In [None]:
# %load KNNn.py
from heapq import nsmallest
from collections import Counter
from operator import itemgetter, methodcaller
import csv
import math

class DataPoint:
    def __init__(self, latitude, longitude, ETR, METSTAT) -> None:
        self.location = (latitude, longitude)
        
        # labels
        if ETR < 320:
            self.ETR = '<320'
        elif ETR < 360:
            self.ETR = '320 ~ 360'
        else:
            self.ETR = '>360'

        if METSTAT < 60:
            self.METSTAT = '[0, 60)' 
        elif METSTAT < 70:
            self.METSTAT = '[60, 70)'
        else:
            self.METSTAT = '[70, ∞)'


    def dist(self, other) -> float:
        return math.dist(self.location, other.location)

class KNeighborsClassifier:
    def __init__(self, n_neighbors=3) -> None:
        self.K = n_neighbors
        self.trainingsets = []

    def add_datapoint(self, datapoint) -> None:
        self.trainingsets.append(datapoint)

    def predict(self, label, testingpoint) -> str:
        votes_by_label = Counter()
        closest_neighbors = nsmallest(self.K, self.trainingsets, key=methodcaller('dist', testingpoint))
        for x in closest_neighbors:
            votes_by_label[getattr(x, label)] += 1
        return votes_by_label.most_common(1)[0][0]
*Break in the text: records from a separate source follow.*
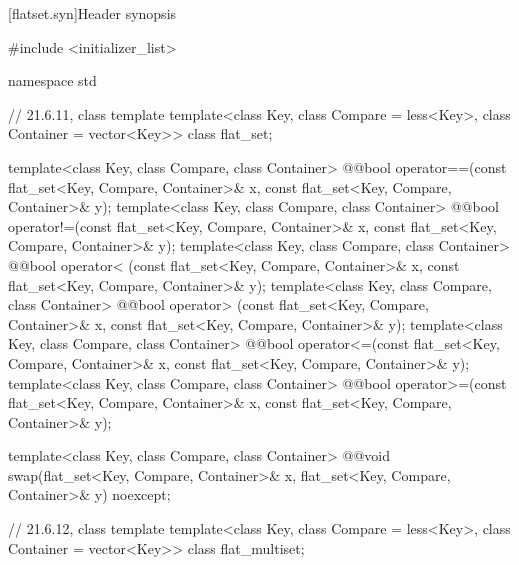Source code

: [flatset.syn]{Header  synopsis}%
%

\begin{codeblock}
#include <initializer_list>

namespace std {
  // 21.6.11, class template 
  template<class Key, class Compare = less<Key>, class Container = vector<Key>>
    class flat_set;

  template<class Key, class Compare, class Container>
    @@bool operator==(const flat_set<Key, Compare, Container>& x,
                              const flat_set<Key, Compare, Container>& y);
  template<class Key, class Compare, class Container>
    @@bool operator!=(const flat_set<Key, Compare, Container>& x,
                              const flat_set<Key, Compare, Container>& y);
  template<class Key, class Compare, class Container>
    @@bool operator< (const flat_set<Key, Compare, Container>& x,
                              const flat_set<Key, Compare, Container>& y);
  template<class Key, class Compare, class Container>
    @@bool operator> (const flat_set<Key, Compare, Container>& x,
                              const flat_set<Key, Compare, Container>& y);
  template<class Key, class Compare, class Container>
    @@bool operator<=(const flat_set<Key, Compare, Container>& x,
                              const flat_set<Key, Compare, Container>& y);
  template<class Key, class Compare, class Container>
    @@bool operator>=(const flat_set<Key, Compare, Container>& x,
                              const flat_set<Key, Compare, Container>& y);

  template<class Key, class Compare, class Container>
    @@void swap(flat_set<Key, Compare, Container>& x,
                        flat_set<Key, Compare, Container>& y) noexcept;

  // 21.6.12, class template 
  template<class Key, class Compare = less<Key>, class Container = vector<Key>>
    class flat_multiset;

}
\end{codeblock}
def classify(trainingsets, testingsets, k=3, label='ETR'):
    knn = KNeighborsClassifier(3)
    trainingsets, testingsets = readcsvfile('Solar_energy(1).csv')
    for sample in trainingsets:
        knn.add_datapoint(DataPoint(*sample))

    error_cnt = 0
    for sample in testingsets:
        testingpoint = DataPoint(*sample)
        if knn.predict(label, testingpoint) != getattr(testingpoint, label):
            error_cnt += 1

    return error_cnt

def readcsvfile(filepath):
    rows = []
    with open(filepath, newline='') as csvfile:
        reader = csv.DictReader(csvfile)
        for row in reader:
            latitude = float(row['Latitude'])
            longitude = float(row['Longitude'])
            ETR = float(row['Avg hourly ETR in 2005 (Wh/m^2)'])
            METSTA = float(row['Avg hourly METSTAT in 2005 (Wh/m^2)'])
            rows.append([row['State'], latitude, longitude, ETR, METSTA])

    rows.sort(key=itemgetter(0,3)) # sort data by State, then ETR, to cover most locations
    trainingsets = []
    testingsets = []
    
    for n, row in enumerate(rows):
        n_mod37 = n % 37
        if n_mod37 % 3 < 2 and n_mod37 != 0:
            trainingsets.append(row[1:])
        else:
            testingsets.append(row[1:])

    return trainingsets, testingsets         

def main():
    trainingsets, testingsets = readcsvfile('Solar_energy(1).csv')
    
    error_cnt = classify(trainingsets, testingsets, k=3, label='ETR')
    print(f'Number of errors (ETR): {error_cnt} out of {len(testingsets)} testing points')

    error_cnt = classify(trainingsets, testingsets, k=3, label='METSTAT')
    print(f'Number of errors (METSTAT): {error_cnt} out of {len(testingsets)} testing points')
    
if __name__ == '__main__':
    main()